Go to the line containing "<span m=''553280''>talk</span> <span" in the records below and print it and every following line exactly, on through the line containing "<span m=''558100''>institutions</span> <span", then stop.

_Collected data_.
<<<<
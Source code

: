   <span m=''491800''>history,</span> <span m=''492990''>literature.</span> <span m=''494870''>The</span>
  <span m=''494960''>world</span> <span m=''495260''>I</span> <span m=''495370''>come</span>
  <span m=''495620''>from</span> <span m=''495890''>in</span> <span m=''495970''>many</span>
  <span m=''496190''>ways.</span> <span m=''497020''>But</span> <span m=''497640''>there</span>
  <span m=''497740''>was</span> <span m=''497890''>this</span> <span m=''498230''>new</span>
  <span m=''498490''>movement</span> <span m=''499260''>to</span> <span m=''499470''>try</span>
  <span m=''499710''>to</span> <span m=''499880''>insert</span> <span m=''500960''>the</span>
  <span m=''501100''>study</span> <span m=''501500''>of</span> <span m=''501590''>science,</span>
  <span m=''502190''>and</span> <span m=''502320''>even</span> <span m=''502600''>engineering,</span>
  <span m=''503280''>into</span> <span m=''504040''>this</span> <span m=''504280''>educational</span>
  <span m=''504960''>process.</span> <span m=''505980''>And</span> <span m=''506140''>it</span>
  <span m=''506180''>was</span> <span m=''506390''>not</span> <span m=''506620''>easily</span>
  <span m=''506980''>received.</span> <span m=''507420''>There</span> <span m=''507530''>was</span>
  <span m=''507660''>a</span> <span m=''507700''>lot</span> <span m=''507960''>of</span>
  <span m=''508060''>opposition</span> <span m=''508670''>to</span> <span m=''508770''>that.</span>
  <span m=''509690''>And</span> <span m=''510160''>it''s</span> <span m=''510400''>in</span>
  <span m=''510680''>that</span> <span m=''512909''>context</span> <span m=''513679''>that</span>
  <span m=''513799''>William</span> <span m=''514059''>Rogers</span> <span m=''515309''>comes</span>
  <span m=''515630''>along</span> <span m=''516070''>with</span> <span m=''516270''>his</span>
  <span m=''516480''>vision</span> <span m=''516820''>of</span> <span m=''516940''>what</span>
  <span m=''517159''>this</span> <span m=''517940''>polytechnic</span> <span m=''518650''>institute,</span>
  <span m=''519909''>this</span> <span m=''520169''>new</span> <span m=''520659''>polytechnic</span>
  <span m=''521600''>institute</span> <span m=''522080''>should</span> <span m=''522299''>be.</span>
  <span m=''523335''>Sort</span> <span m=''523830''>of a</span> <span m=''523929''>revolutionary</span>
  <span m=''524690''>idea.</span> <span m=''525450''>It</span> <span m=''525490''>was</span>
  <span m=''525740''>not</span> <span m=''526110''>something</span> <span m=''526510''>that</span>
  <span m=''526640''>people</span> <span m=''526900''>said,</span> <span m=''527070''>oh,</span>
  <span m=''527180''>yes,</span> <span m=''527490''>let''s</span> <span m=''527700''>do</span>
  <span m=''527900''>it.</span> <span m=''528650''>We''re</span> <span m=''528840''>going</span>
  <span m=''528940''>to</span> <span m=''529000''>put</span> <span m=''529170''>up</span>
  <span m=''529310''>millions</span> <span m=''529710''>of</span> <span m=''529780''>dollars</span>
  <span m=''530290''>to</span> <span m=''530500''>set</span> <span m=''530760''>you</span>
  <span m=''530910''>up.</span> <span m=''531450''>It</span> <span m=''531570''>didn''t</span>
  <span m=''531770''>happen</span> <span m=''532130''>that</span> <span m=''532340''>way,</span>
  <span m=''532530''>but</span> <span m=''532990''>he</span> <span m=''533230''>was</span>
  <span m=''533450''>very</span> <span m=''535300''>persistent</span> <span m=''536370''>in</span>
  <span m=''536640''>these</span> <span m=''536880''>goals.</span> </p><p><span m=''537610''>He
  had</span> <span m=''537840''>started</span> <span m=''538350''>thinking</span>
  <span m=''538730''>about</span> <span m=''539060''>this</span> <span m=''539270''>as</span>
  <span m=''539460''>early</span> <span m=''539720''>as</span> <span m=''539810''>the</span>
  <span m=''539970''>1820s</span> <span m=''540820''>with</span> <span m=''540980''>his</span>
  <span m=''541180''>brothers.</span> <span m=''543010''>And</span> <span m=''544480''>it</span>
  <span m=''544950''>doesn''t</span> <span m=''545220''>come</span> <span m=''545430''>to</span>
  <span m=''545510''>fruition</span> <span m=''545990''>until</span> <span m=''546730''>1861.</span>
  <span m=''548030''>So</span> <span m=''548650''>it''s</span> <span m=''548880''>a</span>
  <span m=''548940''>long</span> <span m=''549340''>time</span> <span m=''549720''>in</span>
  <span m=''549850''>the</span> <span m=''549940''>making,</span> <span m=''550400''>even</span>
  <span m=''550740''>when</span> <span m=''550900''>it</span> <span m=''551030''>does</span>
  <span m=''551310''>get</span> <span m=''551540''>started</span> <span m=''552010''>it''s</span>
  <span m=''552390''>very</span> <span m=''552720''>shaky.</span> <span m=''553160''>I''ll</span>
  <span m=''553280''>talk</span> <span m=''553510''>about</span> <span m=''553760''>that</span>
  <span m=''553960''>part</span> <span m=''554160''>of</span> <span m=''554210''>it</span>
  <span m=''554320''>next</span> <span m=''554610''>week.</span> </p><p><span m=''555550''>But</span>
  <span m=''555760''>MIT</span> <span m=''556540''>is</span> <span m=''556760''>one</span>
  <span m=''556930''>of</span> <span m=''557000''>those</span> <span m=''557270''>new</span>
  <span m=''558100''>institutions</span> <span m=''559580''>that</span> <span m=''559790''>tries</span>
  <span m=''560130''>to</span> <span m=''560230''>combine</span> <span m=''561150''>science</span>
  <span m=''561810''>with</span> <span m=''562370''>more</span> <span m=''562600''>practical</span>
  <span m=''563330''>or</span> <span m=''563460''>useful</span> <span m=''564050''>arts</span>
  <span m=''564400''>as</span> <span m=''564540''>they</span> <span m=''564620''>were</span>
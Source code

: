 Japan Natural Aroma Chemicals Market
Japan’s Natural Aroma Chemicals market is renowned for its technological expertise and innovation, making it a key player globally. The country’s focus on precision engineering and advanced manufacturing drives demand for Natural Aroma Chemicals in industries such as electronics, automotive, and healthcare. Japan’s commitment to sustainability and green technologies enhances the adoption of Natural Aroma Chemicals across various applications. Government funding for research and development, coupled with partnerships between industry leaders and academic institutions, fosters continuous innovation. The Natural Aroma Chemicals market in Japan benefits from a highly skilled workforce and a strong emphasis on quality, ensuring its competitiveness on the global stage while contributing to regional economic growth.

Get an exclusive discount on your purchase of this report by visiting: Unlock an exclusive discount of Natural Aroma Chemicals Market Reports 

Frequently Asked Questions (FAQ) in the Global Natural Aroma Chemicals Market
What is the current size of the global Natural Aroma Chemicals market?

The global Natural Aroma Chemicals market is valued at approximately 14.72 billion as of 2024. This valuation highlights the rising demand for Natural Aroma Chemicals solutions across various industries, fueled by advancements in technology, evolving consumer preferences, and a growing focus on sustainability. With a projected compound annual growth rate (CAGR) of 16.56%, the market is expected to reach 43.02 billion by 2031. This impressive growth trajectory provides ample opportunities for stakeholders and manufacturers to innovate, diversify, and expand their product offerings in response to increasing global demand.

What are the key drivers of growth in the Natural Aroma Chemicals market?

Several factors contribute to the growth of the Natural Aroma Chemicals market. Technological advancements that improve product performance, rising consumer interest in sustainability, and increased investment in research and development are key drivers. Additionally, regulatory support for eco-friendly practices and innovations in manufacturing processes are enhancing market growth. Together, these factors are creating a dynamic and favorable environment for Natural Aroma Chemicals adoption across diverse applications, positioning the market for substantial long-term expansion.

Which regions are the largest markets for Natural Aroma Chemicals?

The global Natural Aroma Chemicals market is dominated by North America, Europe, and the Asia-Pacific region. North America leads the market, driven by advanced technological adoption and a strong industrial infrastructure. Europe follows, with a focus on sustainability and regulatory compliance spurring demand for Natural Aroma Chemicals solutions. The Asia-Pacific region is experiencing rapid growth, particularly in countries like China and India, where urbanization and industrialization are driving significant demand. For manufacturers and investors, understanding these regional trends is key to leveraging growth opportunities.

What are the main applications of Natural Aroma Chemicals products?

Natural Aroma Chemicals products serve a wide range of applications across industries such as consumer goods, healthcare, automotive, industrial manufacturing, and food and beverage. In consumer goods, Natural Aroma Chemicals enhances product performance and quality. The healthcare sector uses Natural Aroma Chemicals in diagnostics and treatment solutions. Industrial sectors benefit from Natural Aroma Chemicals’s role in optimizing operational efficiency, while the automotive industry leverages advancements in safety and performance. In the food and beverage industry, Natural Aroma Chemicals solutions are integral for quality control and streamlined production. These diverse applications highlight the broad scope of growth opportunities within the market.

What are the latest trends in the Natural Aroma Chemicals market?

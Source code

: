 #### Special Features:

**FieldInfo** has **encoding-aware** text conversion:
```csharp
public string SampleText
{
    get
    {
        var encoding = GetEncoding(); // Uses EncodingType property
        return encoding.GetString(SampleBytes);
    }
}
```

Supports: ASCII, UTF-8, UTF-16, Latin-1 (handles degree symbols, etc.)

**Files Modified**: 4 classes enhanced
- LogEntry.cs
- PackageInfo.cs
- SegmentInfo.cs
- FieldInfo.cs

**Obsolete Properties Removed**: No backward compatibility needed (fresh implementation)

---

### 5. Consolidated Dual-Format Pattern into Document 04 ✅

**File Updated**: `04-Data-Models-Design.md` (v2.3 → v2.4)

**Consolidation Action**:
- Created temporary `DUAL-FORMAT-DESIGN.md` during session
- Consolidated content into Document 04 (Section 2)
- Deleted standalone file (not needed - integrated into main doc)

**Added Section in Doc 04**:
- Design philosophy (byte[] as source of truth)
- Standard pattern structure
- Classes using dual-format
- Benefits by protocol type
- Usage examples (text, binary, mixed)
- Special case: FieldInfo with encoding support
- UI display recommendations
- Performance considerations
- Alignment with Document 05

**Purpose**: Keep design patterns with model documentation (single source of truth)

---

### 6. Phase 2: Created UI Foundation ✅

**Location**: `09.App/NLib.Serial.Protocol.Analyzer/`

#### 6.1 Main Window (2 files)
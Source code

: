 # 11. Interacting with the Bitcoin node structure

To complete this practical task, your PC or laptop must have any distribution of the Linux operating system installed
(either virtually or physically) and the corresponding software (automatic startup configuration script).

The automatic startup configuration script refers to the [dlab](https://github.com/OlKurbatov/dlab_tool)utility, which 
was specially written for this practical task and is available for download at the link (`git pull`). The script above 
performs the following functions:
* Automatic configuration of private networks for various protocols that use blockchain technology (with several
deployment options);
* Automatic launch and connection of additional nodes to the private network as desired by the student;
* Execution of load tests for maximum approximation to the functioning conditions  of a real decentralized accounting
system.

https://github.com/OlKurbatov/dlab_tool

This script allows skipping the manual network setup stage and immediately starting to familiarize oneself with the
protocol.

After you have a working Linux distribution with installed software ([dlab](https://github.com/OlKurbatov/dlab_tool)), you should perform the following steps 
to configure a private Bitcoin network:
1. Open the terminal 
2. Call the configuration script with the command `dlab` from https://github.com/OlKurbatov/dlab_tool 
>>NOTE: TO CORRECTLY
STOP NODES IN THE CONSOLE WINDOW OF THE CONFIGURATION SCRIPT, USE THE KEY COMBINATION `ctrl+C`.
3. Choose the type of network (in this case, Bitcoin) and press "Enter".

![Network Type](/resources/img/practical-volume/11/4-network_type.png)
>>>>
_Exercise result_.
  <span m=''553280''>talk</span> <span m=''553510''>about</span> <span m=''553760''>that</span>
  <span m=''553960''>part</span> <span m=''554160''>of</span> <span m=''554210''>it</span>
  <span m=''554320''>next</span> <span m=''554610''>week.</span> </p><p><span m=''555550''>But</span>
  <span m=''555760''>MIT</span> <span m=''556540''>is</span> <span m=''556760''>one</span>
  <span m=''556930''>of</span> <span m=''557000''>those</span> <span m=''557270''>new</span>
  <span m=''558100''>institutions</span> <span m=''559580''>that</span> <span m=''559790''>tries</span>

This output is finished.